START Data for the task

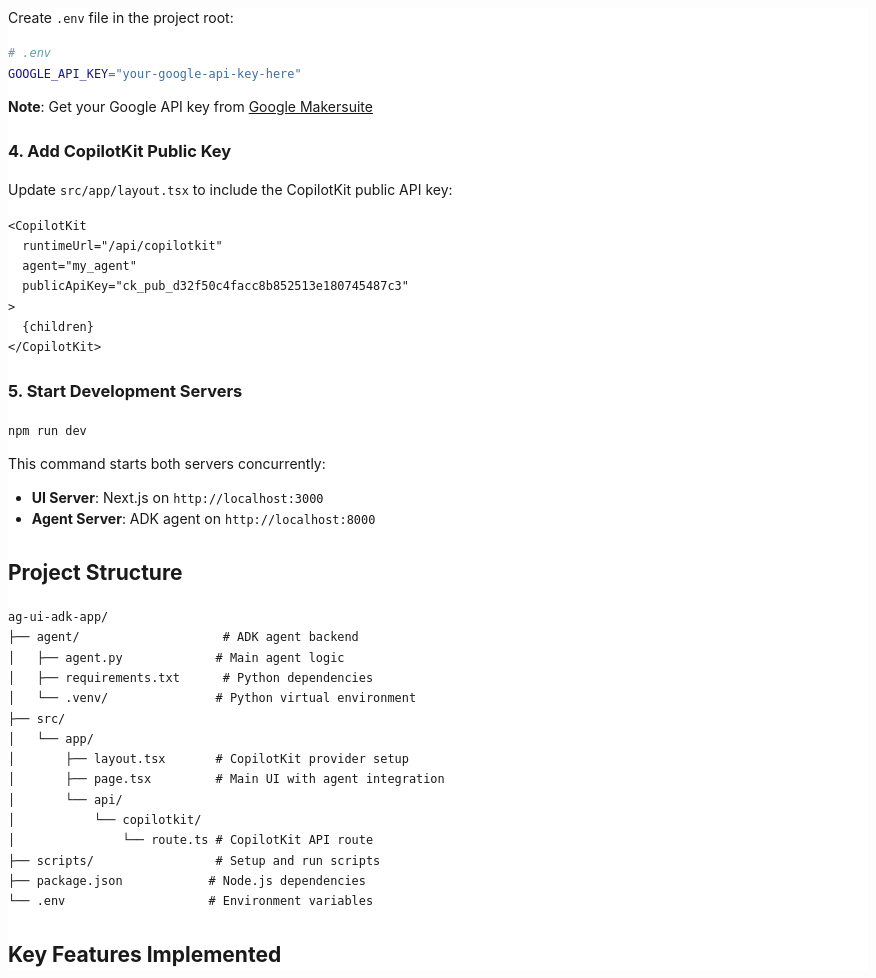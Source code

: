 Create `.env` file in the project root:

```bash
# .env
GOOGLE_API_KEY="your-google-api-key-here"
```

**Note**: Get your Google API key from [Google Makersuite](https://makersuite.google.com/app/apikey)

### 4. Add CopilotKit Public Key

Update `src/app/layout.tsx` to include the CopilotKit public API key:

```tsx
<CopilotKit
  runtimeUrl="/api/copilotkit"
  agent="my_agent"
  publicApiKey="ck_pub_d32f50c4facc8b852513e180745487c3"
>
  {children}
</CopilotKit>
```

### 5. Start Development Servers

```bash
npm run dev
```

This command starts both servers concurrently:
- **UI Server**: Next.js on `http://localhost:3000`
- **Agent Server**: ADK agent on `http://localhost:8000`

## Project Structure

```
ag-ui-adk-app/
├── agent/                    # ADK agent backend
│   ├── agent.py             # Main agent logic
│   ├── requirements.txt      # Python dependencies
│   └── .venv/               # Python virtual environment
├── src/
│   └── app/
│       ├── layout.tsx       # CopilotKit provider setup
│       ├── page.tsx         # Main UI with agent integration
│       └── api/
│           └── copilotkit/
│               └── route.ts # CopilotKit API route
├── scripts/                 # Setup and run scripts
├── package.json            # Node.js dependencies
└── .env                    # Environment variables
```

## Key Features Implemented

END Data for the task

**About this exercise**:
Skip the pictures and quote each line of the entries above, from the first through the line with "### 4. Add CopilotKit Public Key", exactly as it appears.

**Response box**:
Source code

: Create `.env` file in the project root:

```bash
# .env
GOOGLE_API_KEY="your-google-api-key-here"
```

**Note**: Get your Google API key from [Google Makersuite](https://makersuite.google.com/app/apikey)

### 4. Add CopilotKit Public Key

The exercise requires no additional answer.